◆ WORK TASK ◆
In the data below, find the lines containing "prescribed" and say how many there are, nothing more.

[Source texts of formatted documents]
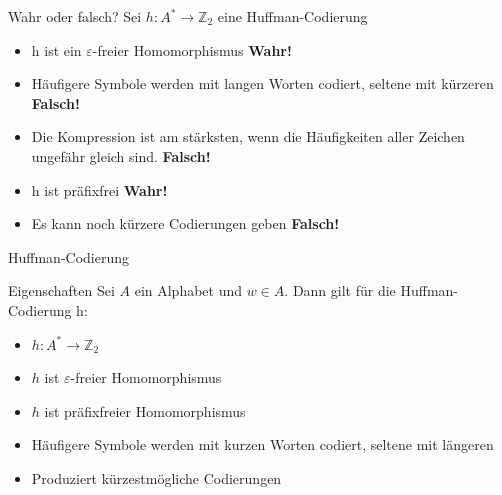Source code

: \documentclass{beamer}
\begin{document}
\begin{frame}{Wahr oder falsch?}
	Sei $h: A^* \rightarrow \mathbb{Z}_2$ eine Huffman-Codierung
	\begin{itemize}
		\item h ist ein $\varepsilon$-freier Homomorphismus \pause \textbf{Wahr!}\pause
		\item Häufigere Symbole werden mit langen Worten codiert, seltene mit kürzeren \pause \textbf{Falsch!}\pause
		\item Die Kompression ist am stärksten, wenn die Häufigkeiten aller Zeichen ungefähr gleich sind. \pause \textbf{Falsch!} \pause
		\item h ist präfixfrei \pause \textbf{Wahr!} \pause
		\item Es kann noch kürzere Codierungen geben \pause \textbf{Falsch!}
	\end{itemize}
\end{frame}

	
\begin{frame}{Huffman-Codierung}
	\begin{block}{Eigenschaften}
		Sei $A$ ein Alphabet und $w \in A$. Dann gilt für die Huffman-Codierung h:
		\begin{itemize}
			\item $h: A^* \rightarrow \mathbb{Z}_2$
			\item $h$ ist $\varepsilon$-freier Homomorphismus
			\item $h$ ist präfixfreier Homomorphismus
			\item Häufigere Symbole werden mit kurzen Worten codiert, seltene mit längeren
			\item Produziert kürzestmögliche Codierungen
		\end{itemize}
	\end{block}
\end{frame}
\end{document}

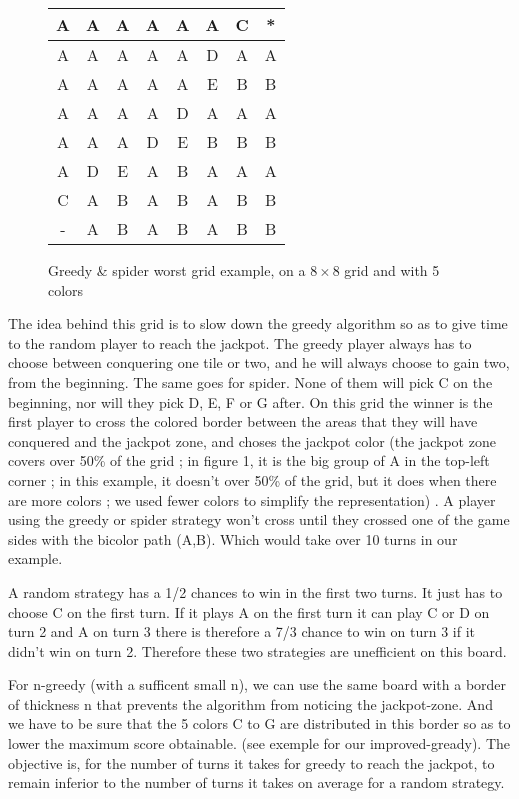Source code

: \documentclass[a4paper]{article}
\begin{document}
\begin{figure}[b]
\begin{center}
\begin{tabular}{|c|c|c|c|c|c|c|c|}
\hline
	A & A & A & A & A & A & C & * \\
\hline
	A & A & A & A & A & D & A & A \\
\hline
	A & A & A & A & A & E & B & B \\
\hline
	A & A & A & A & D & A & A & A \\
\hline
	A & A & A & D & E & B & B & B \\
\hline
	A & D & E & A & B & A & A & A \\
\hline
	C & A & B & A & B & A & B & B \\
\hline
	- & A & B & A & B & A & B & B \\
\hline
\end{tabular}
\end{center}
\caption{Greedy \& spider worst grid example, on a $8 \times 8$ grid and with 5 colors}
\end{figure}


The idea behind this grid is to slow down the greedy algorithm so as to give time to the random player to reach the jackpot.
The greedy player always has to choose between conquering one tile or two, and he will always choose to gain two, from the beginning. The same goes for spider. None of them will pick C on the beginning, nor will they pick D, E, F or G after.
On this grid the winner is the first player to cross the colored border between the areas that they will have conquered and the jackpot zone, and choses the jackpot color (the jackpot zone covers
 over 50\% of the grid ; in figure 1, it is the big group of A in the top-left corner ; in this example, it doesn't over 50\% of the grid, but it does when there are more colors ; we used fewer colors to simplify the representation) .
A player using the greedy or spider strategy won't cross until they crossed one of the game sides with the bicolor path (A,B).
 Which would take over 10 turns in our example.

A random strategy has a 1/2 chances to win in the first two turns. It just has to choose C on the first turn.
If it plays A on the first turn it can play C or D on turn 2 and A on turn 3 there is therefore a 7/3 chance to win on turn 3 
if it didn't win on turn 2.
Therefore these two strategies are unefficient on this board.

For n-greedy (with a sufficent small n), we can use the same board with a border of thickness n that prevents the algorithm
from noticing the jackpot-zone. And we have to be sure that the 5 colors C to G are distributed in this border so as to lower the maximum score obtainable.
(see exemple for our improved-gready).
 The objective is, for the number of turns it takes for greedy to reach the jackpot, to remain inferior to the number of turns
 it takes on average for a random strategy.
 
\end{document}
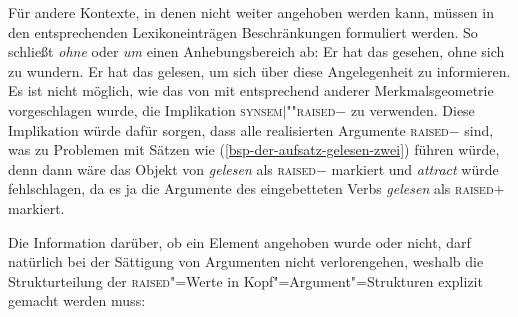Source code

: {Für andere Kontexte, in denen nicht weiter angehoben werden kann, müssen in den entsprechenden
Lexikoneinträgen Beschränkungen formuliert werden. So schließt \zb \emph{ohne} oder \emph{um}
einen Anhebungsbereich ab:
\eal
\ex Er hat das gesehen, ohne sich zu wundern.
\ex Er hat das gelesen, um sich über diese Angelegenheit zu informieren.
\zl
Es ist nicht möglich, wie das von \citet[, Fußnote~54]{MdK2001a} mit entsprechend
anderer Merkmalsgeometrie vorgeschlagen wurde, die Implikation  \impl \textsc{synsem$|$""raised}$-$
zu verwenden. Diese Implikation würde dafür sorgen, dass alle realisierten Argumente \textsc{raised}$-$
sind, was zu Problemen mit Sätzen wie (\ref{bsp-der-aufsatz-gelesen-zwei}) führen würde, denn dann
wäre das Objekt von \emph{gelesen} als \textsc{raised}$-$ markiert und \emph{attract} würde
fehlschlagen, da es ja die Argumente des eingebetteten Verbs \emph{gelesen} als \textsc{raised}$+$
markiert.

Die Information darüber, ob ein Element angehoben wurde oder nicht, darf natürlich
bei der Sättigung von Argumenten nicht verlorengehen, weshalb die Strukturteilung
der \textsc{raised}"=Werte in Kopf"=Argument"=Strukturen explizit gemacht werden muss:
\begin{samepage}
\begin{schema}
\label{schema-bin-mark-final}
 \impl\\
\end{schema}
\end{samepage}


}
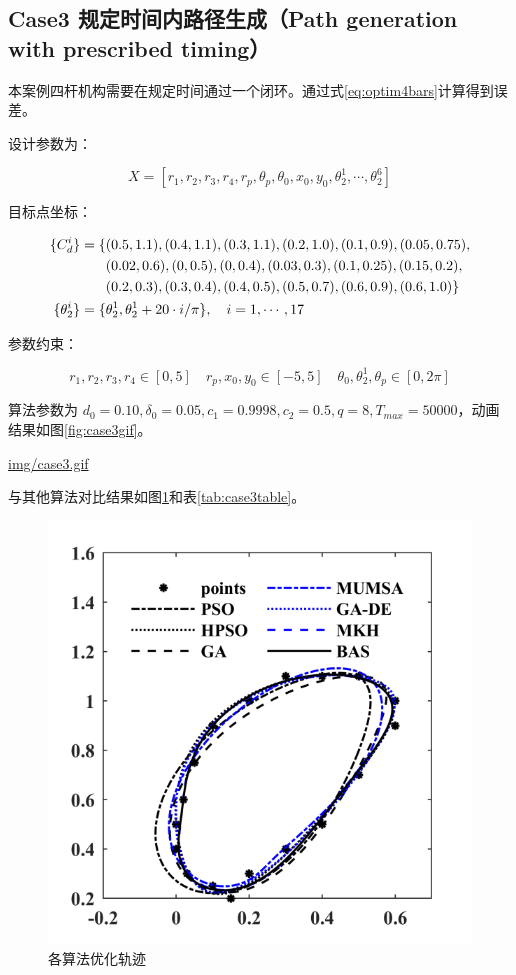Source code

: \documentclass[]{ctexbook}
\begin{document}
\subsection{Case3 规定时间内路径生成（Path generation with prescribed
timing）}\label{case3-path-generation-with-prescribed-timing}

本案例四杆机构需要在规定时间通过一个闭环。通过式\eqref{eq:optim4bars}计算得到误差。

设计参数为：

\[
X = [r_1,r_2,r_3,r_4,r_p,\theta_p,\theta_0,x_0,y_0,\theta_2^1,\cdots,\theta_2^6]
\]

目标点坐标：

\begin{align}
\{C_d^i\} = \{&(0.5,1.1),(0.4,1.1),(0.3,1.1),(0.2,1.0),(0.1,0.9),(0.05,0.75), \notag \\
&(0.02,0.6),(0,0.5),(0,0.4),(0.03,0.3),(0.1,0.25),(0.15,0.2), \notag\\
&(0.2,0.3),(0.3,0.4),(0.4,0.5),(0.5,0.7),(0.6,0.9),(0.6,1.0)\} \notag\\
\{\theta_2^i\}=\{&\theta_2^1,\theta_2^1+20\cdot i/\pi\},\quad i = 1,\cdots,17 \notag \\
\end{align}

参数约束：

\[
r_1,r_2,r_3,r_4\in[0,5]\quad r_p,x_0,y_0\in[-5,5]\quad \theta_0,\theta_2^1,\theta_p\in[0,2\pi]
\]

算法参数为
\(d_0 = 0.10,\delta_0=0.05,c_1=0.9998,c_2=0.5,q=8,T_{max}=50000\)，动画结果如图\ref{fig:case3gif}。

\url{img/case3.gif}

与其他算法对比结果如图\ref{fig:case3png}和表\ref{tab:case3table}。

\begin{figure}

{\centering \includegraphics[width=0.5\linewidth]{img/case3png} 

}

\caption{各算法优化轨迹}\label{fig:case3png}
\end{figure}
\end{document}
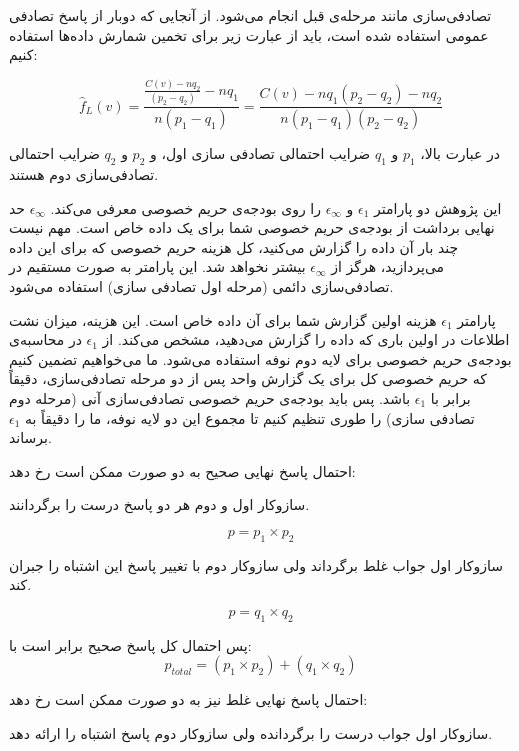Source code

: تصادفی‌سازی مانند مرحله‌ی قبل انجام می‌شود. از آنجایی که دوبار از پاسخ تصادفی عمومی استفاده شده است، باید از عبارت زیر برای تخمین شمارش داده‌ها استفاده کنیم:

\begin{equation}
\hat{f}_L(v) = \frac{\frac{C(v) - nq_2}{(p_2 - q_2)} - nq_1}{n(p_1 - q_1)} = \frac{C(v) - nq_1(p_2 - q_2) - nq_2}{n(p_1 - q_1)(p_2 - q_2)}
\label{equ:estimateFrequency}
\end{equation}

در عبارت بالا، $p_1$ و $q_1$ ضرایب احتمالی تصادفی سازی اول، و $p_2$ و $q_2$ ضرایب احتمالی تصادفی‌سازی دوم هستند.


این پژوهش دو پارامتر $\epsilon_1$ و $\epsilon_\infty$ را روی بودجه‌ی حریم خصوصی معرفی می‌کند. $\epsilon_\infty$ حد نهایی برداشت از بودجه‌ی حریم خصوصی شما برای یک داده خاص است. مهم نیست چند بار آن داده‌ را گزارش می‌کنید، کل هزینه حریم خصوصی که برای این داده می‌پردازید، هرگز از $\epsilon_\infty$  بیشتر نخواهد شد. این پارامتر به صورت مستقیم در تصادفی‌سازی دائمی (مرحله اول تصادفی سازی) استفاده می‌شود.

پارامتر $\epsilon_1$ هزینه اولین گزارش شما برای آن داده خاص است. این هزینه، میزان نشت اطلاعات در اولین باری که داده‌ را گزارش می‌دهید، مشخص می‌کند. از $\epsilon_1$ در محاسبه‌ی بودجه‌ی حریم خصوصی برای لایه دوم نوفه استفاده می‌شود. ما می‌خواهیم تضمین کنیم که حریم خصوصی کل برای یک گزارش واحد پس از دو مرحله تصادفی‌سازی، دقیقاً برابر با $\epsilon_1$ باشد.  پس باید بودجه‌ی حریم خصوصی تصادفی‌سازی آنی (مرحله دوم تصادفی سازی) را طوری تنظیم کنیم تا مجموع این دو لایه نوفه، ما را دقیقاً به $\epsilon_1$ برساند.


احتمال پاسخ نهایی صحیح به دو صورت ممکن است رخ دهد:


 سازوکار اول و دوم هر دو پاسخ درست را برگردانند.

$$p = p_1 \times p_2$$

 سازوکار اول جواب غلط برگرداند ولی سازوکار دوم با تغییر پاسخ این اشتباه را جبران کند.

$$p = q_1 \times q_2$$

پس احتمال کل پاسخ صحیح برابر است با:
$$p_{total} = (p_1 \times p_2) + (q_1 \times q_2)$$

احتمال پاسخ نهایی غلط نیز به دو صورت ممکن است رخ دهد:


 سازوکار اول جواب درست را برگردانده ولی سازوکار دوم پاسخ اشتباه را ارائه دهد.

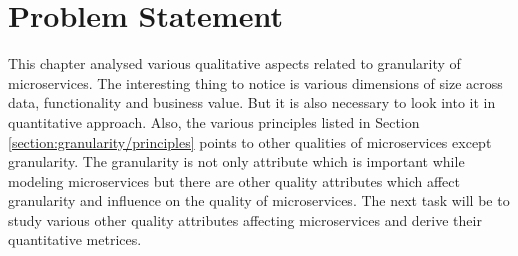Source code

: \section{Problem Statement}\label{section:granularity/problem_statement}
This chapter analysed various qualitative aspects related to granularity of microservices. The interesting thing to notice is various dimensions of size across data, functionality and business value. But it is also necessary to look into it in quantitative approach. Also, the various principles listed in Section \ref{section:granularity/principles} points to other qualities of microservices except granularity. The granularity is not only attribute which is important while modeling microservices but there are other quality attributes which affect granularity and influence on the quality of microservices. The next task will be to study various other quality attributes affecting microservices and derive their quantitative metrices.

 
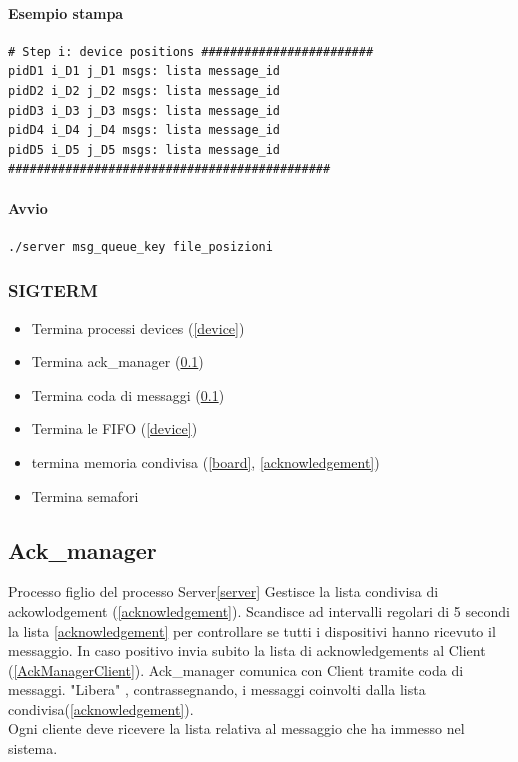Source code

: \documentclass[10pt,a4paper]{article}
\begin{document}
{\paragraph{Esempio stampa}
\begin{verbatim}
# Step i: device positions ########################
pidD1 i_D1 j_D1 msgs: lista message_id
pidD2 i_D2 j_D2 msgs: lista message_id
pidD3 i_D3 j_D3 msgs: lista message_id
pidD4 i_D4 j_D4 msgs: lista message_id
pidD5 i_D5 j_D5 msgs: lista message_id
#############################################
\end{verbatim}
\paragraph{Avvio}
\begin{verbatim}
./server msg_queue_key file_posizioni
\end{verbatim}
\subsubsection{SIGTERM} \label{sigterm}
\begin{itemize}
\item Termina processi devices (\ref{device})
\item Termina ack\_manager (\ref{AckManager})
\item Termina coda di messaggi (\ref{AckManager})
\item Termina le FIFO (\ref{device})
\item termina memoria condivisa (\ref{board}, \ref{acknowledgement})
\item Termina semafori
\end{itemize}

\subsection{Ack\_manager} \label{AckManager}
Processo figlio del processo Server\ref{server} Gestisce la lista condivisa di ackowlodgement (\ref{acknowledgement}). 
Scandisce ad intervalli regolari di 5 secondi la lista  \ref{acknowledgement} per controllare se tutti i dispositivi hanno ricevuto il messaggio.
In caso positivo invia subito la lista di acknowledgements al Client (\ref{AckManagerClient}).
Ack\_manager comunica con Client tramite coda di messaggi.
"Libera" , contrassegnando, i messaggi coinvolti dalla lista condivisa(\ref{acknowledgement}).
\\Ogni cliente deve ricevere la lista relativa al messaggio che ha immesso nel sistema. 
}
\end{document}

◆ SOLUTION FOR THIS PROBLEM ◆
2